Send back exactly the lines from the opening line of the records below through the one with "by the client._".

[Data for this task — start]

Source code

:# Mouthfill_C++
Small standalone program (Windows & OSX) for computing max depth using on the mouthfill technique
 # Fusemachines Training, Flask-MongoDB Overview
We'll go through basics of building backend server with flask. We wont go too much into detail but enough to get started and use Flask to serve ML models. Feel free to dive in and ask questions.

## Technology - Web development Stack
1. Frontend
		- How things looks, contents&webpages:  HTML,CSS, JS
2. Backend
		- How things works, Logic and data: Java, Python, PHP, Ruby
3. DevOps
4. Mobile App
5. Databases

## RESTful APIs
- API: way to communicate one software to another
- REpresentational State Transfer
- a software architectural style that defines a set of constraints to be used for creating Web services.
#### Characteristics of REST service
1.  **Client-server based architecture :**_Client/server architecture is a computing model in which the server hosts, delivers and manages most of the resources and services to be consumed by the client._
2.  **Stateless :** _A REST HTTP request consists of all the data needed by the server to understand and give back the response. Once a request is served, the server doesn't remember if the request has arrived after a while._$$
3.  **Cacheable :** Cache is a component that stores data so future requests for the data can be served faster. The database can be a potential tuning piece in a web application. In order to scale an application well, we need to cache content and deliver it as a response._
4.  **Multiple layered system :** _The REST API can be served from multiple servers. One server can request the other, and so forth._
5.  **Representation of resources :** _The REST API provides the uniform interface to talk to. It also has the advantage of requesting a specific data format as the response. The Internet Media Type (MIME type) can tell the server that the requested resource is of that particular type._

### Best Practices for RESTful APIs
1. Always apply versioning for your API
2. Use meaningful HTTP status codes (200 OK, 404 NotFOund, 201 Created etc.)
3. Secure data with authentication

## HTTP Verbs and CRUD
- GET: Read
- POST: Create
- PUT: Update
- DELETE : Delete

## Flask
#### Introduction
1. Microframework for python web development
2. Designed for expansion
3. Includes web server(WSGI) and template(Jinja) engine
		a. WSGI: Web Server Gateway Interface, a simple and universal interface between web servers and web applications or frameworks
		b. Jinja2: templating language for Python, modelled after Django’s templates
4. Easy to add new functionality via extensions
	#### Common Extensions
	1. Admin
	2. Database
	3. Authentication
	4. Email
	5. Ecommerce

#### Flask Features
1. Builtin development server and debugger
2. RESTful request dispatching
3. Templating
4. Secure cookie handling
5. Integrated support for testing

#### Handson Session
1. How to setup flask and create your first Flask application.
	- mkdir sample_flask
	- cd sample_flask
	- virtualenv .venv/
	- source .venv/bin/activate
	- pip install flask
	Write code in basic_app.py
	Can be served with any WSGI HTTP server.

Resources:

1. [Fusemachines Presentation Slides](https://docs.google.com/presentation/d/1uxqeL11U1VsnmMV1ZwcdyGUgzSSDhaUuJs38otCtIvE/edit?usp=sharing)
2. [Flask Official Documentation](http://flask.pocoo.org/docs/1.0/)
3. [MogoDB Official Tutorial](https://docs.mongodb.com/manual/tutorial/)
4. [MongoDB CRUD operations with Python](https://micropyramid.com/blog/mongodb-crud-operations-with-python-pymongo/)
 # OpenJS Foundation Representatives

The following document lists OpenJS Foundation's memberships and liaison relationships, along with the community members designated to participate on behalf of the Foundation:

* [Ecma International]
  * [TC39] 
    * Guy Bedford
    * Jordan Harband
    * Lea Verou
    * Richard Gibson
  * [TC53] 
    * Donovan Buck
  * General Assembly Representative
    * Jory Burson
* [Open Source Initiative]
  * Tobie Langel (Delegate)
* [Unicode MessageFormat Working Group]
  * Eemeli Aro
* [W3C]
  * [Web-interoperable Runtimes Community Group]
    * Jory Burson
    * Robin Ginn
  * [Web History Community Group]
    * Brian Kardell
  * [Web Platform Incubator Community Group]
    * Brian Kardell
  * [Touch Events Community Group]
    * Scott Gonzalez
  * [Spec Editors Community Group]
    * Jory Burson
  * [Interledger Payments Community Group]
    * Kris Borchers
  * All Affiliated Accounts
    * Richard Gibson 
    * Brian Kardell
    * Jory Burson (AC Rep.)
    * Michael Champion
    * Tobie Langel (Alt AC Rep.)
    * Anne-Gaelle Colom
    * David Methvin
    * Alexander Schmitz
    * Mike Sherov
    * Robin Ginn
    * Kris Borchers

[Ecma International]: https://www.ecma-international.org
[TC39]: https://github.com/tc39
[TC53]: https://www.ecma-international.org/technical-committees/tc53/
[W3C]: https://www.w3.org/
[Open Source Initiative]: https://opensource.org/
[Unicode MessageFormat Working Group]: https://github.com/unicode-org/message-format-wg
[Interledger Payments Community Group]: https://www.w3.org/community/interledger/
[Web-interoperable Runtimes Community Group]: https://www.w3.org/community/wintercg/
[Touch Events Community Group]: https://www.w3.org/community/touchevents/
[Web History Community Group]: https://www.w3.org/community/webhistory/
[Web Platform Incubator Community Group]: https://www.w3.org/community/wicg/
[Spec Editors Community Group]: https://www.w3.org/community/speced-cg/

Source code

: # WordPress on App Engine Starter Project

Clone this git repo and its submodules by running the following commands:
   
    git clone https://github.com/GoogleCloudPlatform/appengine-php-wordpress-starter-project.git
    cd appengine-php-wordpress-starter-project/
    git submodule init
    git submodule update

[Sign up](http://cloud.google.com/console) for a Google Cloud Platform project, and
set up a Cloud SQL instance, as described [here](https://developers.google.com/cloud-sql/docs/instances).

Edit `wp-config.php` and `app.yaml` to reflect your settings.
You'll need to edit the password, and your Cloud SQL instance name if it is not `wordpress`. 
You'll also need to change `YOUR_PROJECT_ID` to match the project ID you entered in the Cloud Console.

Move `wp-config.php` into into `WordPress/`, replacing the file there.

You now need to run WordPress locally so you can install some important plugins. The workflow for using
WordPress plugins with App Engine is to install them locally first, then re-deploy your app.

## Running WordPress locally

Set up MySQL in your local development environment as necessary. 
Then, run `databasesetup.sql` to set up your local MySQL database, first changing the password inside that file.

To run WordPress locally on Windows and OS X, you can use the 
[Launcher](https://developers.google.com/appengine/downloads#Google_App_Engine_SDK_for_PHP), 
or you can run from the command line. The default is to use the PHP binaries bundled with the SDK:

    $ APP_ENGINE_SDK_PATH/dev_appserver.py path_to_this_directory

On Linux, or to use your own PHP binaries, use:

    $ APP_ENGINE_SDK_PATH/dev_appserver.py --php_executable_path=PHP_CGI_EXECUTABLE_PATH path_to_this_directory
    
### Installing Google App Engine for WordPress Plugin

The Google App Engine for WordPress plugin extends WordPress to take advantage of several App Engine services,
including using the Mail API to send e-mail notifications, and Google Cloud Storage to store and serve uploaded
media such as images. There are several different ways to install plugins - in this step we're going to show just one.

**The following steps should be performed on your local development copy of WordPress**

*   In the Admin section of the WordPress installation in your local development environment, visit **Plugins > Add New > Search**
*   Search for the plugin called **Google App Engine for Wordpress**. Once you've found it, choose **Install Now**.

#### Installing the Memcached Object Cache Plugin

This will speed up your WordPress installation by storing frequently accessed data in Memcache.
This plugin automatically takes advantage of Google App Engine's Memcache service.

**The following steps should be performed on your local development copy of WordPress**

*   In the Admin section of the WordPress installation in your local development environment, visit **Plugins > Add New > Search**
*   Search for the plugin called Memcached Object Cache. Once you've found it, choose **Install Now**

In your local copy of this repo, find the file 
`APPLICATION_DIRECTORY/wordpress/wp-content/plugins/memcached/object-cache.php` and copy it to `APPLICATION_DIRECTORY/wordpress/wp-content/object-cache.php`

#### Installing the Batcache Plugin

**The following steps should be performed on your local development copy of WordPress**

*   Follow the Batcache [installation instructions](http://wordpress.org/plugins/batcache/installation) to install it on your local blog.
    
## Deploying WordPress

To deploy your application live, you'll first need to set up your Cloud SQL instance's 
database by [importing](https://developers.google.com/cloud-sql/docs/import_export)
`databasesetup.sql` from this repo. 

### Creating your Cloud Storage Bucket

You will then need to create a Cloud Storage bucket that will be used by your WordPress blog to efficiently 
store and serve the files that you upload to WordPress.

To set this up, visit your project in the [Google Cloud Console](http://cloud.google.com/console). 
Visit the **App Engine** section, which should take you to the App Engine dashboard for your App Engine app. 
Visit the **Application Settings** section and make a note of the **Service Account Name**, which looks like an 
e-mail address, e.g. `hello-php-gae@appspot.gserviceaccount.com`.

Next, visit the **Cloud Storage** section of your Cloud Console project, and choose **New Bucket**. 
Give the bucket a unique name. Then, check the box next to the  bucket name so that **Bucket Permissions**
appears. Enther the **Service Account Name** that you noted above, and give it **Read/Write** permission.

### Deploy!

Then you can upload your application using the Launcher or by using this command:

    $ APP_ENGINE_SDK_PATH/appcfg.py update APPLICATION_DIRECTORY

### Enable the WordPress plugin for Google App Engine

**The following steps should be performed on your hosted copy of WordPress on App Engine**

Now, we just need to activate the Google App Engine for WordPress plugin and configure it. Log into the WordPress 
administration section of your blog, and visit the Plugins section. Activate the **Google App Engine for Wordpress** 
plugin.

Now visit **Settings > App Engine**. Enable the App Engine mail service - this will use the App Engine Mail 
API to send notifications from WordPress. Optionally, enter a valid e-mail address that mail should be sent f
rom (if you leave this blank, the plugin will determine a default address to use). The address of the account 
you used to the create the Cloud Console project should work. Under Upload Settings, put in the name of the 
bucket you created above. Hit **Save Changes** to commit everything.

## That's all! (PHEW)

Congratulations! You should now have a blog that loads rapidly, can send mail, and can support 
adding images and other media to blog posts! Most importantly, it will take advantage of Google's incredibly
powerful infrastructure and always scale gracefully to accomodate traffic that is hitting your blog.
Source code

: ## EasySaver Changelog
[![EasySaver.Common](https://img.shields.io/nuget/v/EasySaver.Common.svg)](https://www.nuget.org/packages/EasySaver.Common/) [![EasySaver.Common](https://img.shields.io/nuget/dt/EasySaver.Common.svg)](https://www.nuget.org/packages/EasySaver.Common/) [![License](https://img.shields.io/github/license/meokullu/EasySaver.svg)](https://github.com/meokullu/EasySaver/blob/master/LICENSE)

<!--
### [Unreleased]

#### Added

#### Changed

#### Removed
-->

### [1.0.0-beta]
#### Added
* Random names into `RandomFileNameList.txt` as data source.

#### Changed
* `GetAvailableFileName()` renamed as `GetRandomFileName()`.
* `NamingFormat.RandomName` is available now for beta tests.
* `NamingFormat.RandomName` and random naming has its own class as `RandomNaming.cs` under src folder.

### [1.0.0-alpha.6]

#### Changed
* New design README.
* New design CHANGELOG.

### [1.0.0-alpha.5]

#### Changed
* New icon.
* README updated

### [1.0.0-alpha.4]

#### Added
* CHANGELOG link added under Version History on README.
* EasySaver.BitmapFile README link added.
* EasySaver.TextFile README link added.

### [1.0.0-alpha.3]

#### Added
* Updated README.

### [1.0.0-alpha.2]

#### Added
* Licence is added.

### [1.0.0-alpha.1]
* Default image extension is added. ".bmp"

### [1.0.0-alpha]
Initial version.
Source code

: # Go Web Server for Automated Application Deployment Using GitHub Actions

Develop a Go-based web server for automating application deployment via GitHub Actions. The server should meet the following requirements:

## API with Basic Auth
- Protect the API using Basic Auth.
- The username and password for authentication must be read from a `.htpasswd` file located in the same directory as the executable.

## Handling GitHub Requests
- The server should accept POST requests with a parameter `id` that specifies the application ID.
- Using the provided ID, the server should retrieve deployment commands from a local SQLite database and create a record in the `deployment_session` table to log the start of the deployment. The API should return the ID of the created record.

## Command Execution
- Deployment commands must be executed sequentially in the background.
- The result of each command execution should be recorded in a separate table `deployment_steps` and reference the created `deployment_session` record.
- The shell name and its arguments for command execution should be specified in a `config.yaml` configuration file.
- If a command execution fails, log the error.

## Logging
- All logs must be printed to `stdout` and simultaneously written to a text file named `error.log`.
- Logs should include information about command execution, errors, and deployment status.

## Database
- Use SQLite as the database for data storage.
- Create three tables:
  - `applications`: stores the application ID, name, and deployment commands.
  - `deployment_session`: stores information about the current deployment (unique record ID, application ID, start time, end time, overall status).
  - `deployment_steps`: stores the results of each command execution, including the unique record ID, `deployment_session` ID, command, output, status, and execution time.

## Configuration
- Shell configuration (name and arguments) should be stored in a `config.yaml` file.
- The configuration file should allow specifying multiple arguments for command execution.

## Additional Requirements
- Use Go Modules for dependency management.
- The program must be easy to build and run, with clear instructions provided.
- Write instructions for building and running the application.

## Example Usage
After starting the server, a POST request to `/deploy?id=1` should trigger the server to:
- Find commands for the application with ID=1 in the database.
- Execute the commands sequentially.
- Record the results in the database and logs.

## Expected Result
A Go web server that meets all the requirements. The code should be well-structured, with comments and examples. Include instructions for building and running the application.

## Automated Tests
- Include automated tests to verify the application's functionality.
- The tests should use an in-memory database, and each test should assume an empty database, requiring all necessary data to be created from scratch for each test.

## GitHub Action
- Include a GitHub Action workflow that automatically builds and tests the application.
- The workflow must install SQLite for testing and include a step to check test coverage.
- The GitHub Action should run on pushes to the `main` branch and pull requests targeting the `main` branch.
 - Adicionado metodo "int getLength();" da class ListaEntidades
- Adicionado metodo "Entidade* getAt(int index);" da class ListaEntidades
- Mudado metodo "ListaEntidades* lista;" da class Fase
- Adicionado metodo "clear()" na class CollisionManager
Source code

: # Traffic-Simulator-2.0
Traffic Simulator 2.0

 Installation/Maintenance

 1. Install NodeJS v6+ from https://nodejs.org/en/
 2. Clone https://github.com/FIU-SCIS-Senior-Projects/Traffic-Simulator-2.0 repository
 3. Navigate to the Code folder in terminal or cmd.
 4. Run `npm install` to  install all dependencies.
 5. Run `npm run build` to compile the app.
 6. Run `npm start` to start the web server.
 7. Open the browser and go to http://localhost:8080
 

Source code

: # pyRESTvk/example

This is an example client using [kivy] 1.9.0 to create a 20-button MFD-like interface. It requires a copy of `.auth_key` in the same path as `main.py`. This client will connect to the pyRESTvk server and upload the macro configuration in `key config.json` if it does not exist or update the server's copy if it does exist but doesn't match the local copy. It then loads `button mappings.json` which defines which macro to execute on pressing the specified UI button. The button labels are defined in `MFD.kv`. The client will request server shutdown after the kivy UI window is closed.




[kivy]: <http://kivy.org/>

[Data for this task — finish]

(Written answer)
Source code

:# Mouthfill_C++
Small standalone program (Windows & OSX) for computing max depth using on the mouthfill technique
 # Fusemachines Training, Flask-MongoDB Overview
We'll go through basics of building backend server with flask. We wont go too much into detail but enough to get started and use Flask to serve ML models. Feel free to dive in and ask questions.

## Technology - Web development Stack
1. Frontend
		- How things looks, contents&webpages:  HTML,CSS, JS
2. Backend
		- How things works, Logic and data: Java, Python, PHP, Ruby
3. DevOps
4. Mobile App
5. Databases

## RESTful APIs
- API: way to communicate one software to another
- REpresentational State Transfer
- a software architectural style that defines a set of constraints to be used for creating Web services.
#### Characteristics of REST service
1.  **Client-server based architecture :**_Client/server architecture is a computing model in which the server hosts, delivers and manages most of the resources and services to be consumed by the client._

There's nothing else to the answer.